◆ REQUIRED ACTION ◆
Check each line below for the word "generate" and give the count alone.

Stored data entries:
——

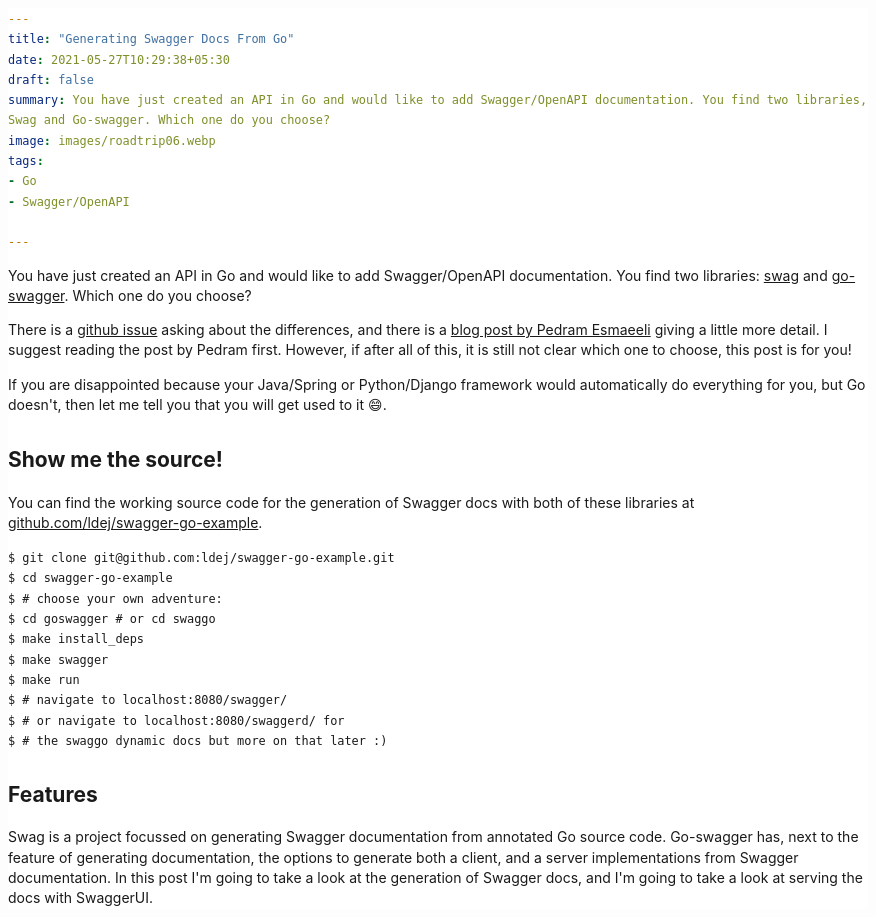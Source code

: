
 ```yaml
---
title: "Generating Swagger Docs From Go"
date: 2021-05-27T10:29:38+05:30
draft: false
summary: You have just created an API in Go and would like to add Swagger/OpenAPI documentation. You find two libraries, Swag and Go-swagger. Which one do you choose?
image: images/roadtrip06.webp
tags: 
- Go
- Swagger/OpenAPI

---
```


You have just created an API in Go and would like to add Swagger/OpenAPI documentation. You find two libraries: [swag](https://github.com/swaggo/swag) and [go-swagger](https://github.com/go-swagger/go-swagger). Which one do you choose?

There is a [github issue](https://github.com/go-swagger/go-swagger/issues/1794) asking about the differences, and there is a [blog post by Pedram Esmaeeli](https://medium.com/@pedram.esmaeeli/generate-swagger-specification-from-go-source-code-648615f7b9d9) giving a little more detail. I suggest reading the post by Pedram first. However, if after all of this, it is still not clear which one to choose, this post is for you!

If you are disappointed because your Java/Spring or Python/Django framework would automatically do everything for you, but Go doesn't, then let me tell you that you will get used to it :smile:.

## Show me the source!

You can find the working source code for the generation of Swagger docs with both of these libraries at [github.com/ldej/swagger-go-example](github.com/ldej/swagger-go-example).

```shell
$ git clone git@github.com:ldej/swagger-go-example.git
$ cd swagger-go-example
$ # choose your own adventure:
$ cd goswagger # or cd swaggo
$ make install_deps
$ make swagger
$ make run
$ # navigate to localhost:8080/swagger/
$ # or navigate to localhost:8080/swaggerd/ for 
$ # the swaggo dynamic docs but more on that later :)
```

## Features

Swag is a project focussed on generating Swagger documentation from annotated Go source code. Go-swagger has, next to the feature of generating documentation, the options to generate both a client, and a server implementations from Swagger documentation. In this post I'm going to take a look at the generation of Swagger docs, and I'm going to take a look at serving the docs with SwaggerUI.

——

◆ RESPONSE TO THE EXERCISE ◆
2